- Quarterly earnings for the S&P 500 are expected to decline for the first time since the second quarter of 2016, even though the index is just 2% from its historic high.
- First-quarter earnings for the S&P 500 are projected to decline 2.5% from last year
- Stocks up with earnings down
- It indicates the market could be very sensitive to macro events like tariffs or slower global growth.
- Many industries that were under pressure in the fourth quarter have snapped back in 2019 on the "bottoming" story.
Stocks are rising even with lower earnings because of the focus on the future, not the past. The stock market is a discounting mechanism for a future stream of earnings.
The "bull narrative" is still dominant on Wall Street — that China and Europe are bottoming — and this will stabilize markets.

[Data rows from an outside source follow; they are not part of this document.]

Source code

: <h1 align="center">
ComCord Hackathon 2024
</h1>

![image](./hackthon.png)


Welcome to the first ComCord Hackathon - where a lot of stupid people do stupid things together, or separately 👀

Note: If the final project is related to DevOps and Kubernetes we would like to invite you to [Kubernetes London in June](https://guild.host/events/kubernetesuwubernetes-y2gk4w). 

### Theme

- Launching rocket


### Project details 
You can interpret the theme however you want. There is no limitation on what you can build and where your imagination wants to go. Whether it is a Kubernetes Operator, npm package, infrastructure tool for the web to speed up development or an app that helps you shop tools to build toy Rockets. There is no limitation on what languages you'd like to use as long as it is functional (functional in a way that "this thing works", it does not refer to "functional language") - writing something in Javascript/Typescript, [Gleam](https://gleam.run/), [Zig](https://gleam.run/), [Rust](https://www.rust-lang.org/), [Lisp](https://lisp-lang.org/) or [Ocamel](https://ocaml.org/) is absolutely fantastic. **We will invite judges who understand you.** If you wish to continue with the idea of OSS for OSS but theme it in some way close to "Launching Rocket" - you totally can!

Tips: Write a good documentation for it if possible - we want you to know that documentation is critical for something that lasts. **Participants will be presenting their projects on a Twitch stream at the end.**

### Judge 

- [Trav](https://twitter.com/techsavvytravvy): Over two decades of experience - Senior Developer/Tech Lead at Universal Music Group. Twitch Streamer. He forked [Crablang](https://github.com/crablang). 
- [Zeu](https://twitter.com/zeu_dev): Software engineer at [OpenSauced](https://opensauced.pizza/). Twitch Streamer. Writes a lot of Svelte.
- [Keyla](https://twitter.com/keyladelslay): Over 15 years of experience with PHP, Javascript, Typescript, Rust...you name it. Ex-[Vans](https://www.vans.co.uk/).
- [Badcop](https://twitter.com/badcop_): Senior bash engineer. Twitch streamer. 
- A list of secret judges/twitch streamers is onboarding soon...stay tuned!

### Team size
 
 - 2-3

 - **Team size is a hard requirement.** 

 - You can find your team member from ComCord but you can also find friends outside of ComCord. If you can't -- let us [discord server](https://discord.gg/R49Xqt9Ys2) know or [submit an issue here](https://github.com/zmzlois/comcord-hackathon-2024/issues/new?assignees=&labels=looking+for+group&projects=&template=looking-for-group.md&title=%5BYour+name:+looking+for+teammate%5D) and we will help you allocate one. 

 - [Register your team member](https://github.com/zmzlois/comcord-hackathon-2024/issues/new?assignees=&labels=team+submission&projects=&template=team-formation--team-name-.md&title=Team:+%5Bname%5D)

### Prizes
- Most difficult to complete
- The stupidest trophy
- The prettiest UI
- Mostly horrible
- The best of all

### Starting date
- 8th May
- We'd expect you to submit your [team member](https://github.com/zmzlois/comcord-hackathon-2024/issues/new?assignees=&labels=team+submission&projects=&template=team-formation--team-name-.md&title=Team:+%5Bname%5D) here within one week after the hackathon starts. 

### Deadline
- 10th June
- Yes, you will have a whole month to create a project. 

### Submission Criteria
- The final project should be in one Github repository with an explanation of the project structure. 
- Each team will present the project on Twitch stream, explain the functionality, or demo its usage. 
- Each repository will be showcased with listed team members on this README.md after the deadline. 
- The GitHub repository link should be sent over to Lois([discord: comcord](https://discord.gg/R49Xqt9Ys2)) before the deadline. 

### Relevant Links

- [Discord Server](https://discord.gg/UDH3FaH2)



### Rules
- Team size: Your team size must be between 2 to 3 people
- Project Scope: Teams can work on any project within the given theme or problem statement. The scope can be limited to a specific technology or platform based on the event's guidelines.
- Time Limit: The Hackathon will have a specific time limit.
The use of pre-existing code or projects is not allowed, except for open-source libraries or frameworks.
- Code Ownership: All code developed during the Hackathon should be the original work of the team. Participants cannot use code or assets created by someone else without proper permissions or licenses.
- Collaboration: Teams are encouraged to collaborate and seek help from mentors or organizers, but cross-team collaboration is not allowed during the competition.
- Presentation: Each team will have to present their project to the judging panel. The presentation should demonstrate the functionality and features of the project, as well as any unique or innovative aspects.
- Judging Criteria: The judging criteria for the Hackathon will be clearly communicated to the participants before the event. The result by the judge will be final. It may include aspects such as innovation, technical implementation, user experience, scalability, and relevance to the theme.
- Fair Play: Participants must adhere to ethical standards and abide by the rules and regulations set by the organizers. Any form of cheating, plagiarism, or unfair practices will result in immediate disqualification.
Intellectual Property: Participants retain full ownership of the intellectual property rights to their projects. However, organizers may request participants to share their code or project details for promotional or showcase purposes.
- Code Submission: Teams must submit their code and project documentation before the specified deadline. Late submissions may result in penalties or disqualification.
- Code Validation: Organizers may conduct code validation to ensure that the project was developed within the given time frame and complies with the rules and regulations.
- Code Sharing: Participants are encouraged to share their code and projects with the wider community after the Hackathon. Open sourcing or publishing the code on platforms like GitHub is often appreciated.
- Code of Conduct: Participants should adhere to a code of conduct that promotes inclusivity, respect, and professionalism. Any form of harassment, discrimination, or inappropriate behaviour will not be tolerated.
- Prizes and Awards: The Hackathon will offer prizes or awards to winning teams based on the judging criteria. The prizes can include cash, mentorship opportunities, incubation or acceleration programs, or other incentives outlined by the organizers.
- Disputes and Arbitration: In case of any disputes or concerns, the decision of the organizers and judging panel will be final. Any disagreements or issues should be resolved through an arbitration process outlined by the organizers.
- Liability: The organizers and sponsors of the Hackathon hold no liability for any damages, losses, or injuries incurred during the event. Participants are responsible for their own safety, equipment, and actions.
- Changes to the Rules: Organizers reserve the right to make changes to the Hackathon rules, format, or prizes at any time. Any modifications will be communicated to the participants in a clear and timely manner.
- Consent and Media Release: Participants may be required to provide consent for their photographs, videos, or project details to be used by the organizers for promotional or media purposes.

The markets have gone from pricing in negative growth in the first half to rapidly re-accelerating growth in the fourth quarter and the beginning of 2020."
Flat or declining earnings don't necessarily mean the stock market is in trouble.
- There is a good chance earnings for the first quarter will turn positive. Because guidance is usually conservative, most companies end up beating analyst estimates. On average, the earnings surprise for the S&P 500 is about 3 percentage points.
Earnings are now expected to be down 2.5%, so if the historical average holds and the final estimate is 3 percentage points higher, earnings will be slightly positive, up 0.5%.
- Declining earnings do not necessarily correlate with a decline in the stock market. There have been many times where earnings have been flat or declined and even when the market declined, it quickly bounced back (this happened in the first part of 2016). The reason: No recession followed.